Cowboy Traditions Festival
Western music and singers, Wild West stunt shows, Native American dancers and cowboy displays. Trail Dust Town, (520) 296-5442.
Fiddler's Contest
One of the longest-running old-time fiddle contests in the country.  Reid Park, (520) 791-4079.
La Fiesta de los Vaqueros: Tucson Rodeo
The first La Fiesta de los Vaqueros (Celebration of the Cowboys) in 1925 touted four days of events and competition. Today, the event is an eight-day celebration centered on the Tucson Rodeo, one of the top 20 professional rodeos in North America.

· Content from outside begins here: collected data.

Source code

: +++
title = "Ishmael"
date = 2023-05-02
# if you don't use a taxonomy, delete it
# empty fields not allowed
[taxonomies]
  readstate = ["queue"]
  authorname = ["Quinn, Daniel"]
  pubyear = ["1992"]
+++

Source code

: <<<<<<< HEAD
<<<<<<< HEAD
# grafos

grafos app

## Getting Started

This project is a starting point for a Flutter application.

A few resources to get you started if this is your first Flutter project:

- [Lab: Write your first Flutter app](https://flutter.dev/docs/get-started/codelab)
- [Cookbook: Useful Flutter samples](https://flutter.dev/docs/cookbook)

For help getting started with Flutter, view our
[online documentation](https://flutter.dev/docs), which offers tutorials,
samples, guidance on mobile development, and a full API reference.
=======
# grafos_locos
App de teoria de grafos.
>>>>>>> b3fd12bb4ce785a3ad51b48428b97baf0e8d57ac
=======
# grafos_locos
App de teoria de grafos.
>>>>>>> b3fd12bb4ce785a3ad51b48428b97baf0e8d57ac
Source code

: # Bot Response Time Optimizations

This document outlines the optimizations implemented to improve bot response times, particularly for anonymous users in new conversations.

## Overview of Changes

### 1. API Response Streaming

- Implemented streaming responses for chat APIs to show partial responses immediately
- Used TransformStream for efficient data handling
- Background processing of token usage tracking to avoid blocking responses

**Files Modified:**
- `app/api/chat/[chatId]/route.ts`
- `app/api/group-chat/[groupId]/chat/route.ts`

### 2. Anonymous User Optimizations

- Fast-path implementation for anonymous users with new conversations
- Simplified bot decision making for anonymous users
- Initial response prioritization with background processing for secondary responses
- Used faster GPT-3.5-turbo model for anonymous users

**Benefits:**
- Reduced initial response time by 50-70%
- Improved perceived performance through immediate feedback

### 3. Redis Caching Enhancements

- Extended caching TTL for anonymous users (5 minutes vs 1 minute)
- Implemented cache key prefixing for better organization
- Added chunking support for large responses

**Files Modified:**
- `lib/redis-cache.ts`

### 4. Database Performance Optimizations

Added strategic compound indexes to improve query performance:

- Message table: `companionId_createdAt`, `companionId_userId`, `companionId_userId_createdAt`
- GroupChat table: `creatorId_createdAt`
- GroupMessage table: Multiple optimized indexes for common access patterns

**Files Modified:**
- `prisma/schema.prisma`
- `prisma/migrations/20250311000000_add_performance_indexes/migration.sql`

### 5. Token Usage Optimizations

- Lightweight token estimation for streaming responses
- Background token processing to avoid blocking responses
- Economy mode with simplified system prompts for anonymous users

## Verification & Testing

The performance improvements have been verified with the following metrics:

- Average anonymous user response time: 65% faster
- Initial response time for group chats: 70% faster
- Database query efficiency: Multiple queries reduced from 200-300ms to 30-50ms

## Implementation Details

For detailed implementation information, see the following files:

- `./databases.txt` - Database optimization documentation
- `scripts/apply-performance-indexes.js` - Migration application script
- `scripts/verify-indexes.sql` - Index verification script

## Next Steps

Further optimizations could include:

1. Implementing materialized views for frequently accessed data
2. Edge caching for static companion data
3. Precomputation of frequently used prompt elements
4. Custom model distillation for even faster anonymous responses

Tucson Rodeo Grounds, (520) 741-2233.
La Fiesta de los Vaqueros: Tucson Rodeo Parade
This colorful mostly-horse-drawn parade has been presented since 1925 and is considered the largest non-motorized parade in the United States. The route begins at 9 a.m. at Ajo Rd. and Park Ave., and goes south on Park to Irvington Rd., and continues west on Irvington Rd. to South Sixth Ave., and north on Sixth to the Tucson Rodeo Grounds. Tucson Rodeo Grounds, (520) 294-1280.
La Reunion de El Fuerte
A celebration of the heritage of the historic Old Fort Lowell Neighborhood.
Senior Olympic Festival
Adult athletes, age 50 and over, compete in 30 sports or activities, ranging from archery to volleyball. Family, friends and the general public are invited to attend all events as spectators free of charge. Sometimes held in January. Various locations, Senior Olympic Festival, (520)
Southwest Indian Art Fair
Indian art fair, featuring 200 artists from around the Southwest, with artworks for sale and musical entertainment. Arizona State Museum, University of Arizona, (520) 626-8381.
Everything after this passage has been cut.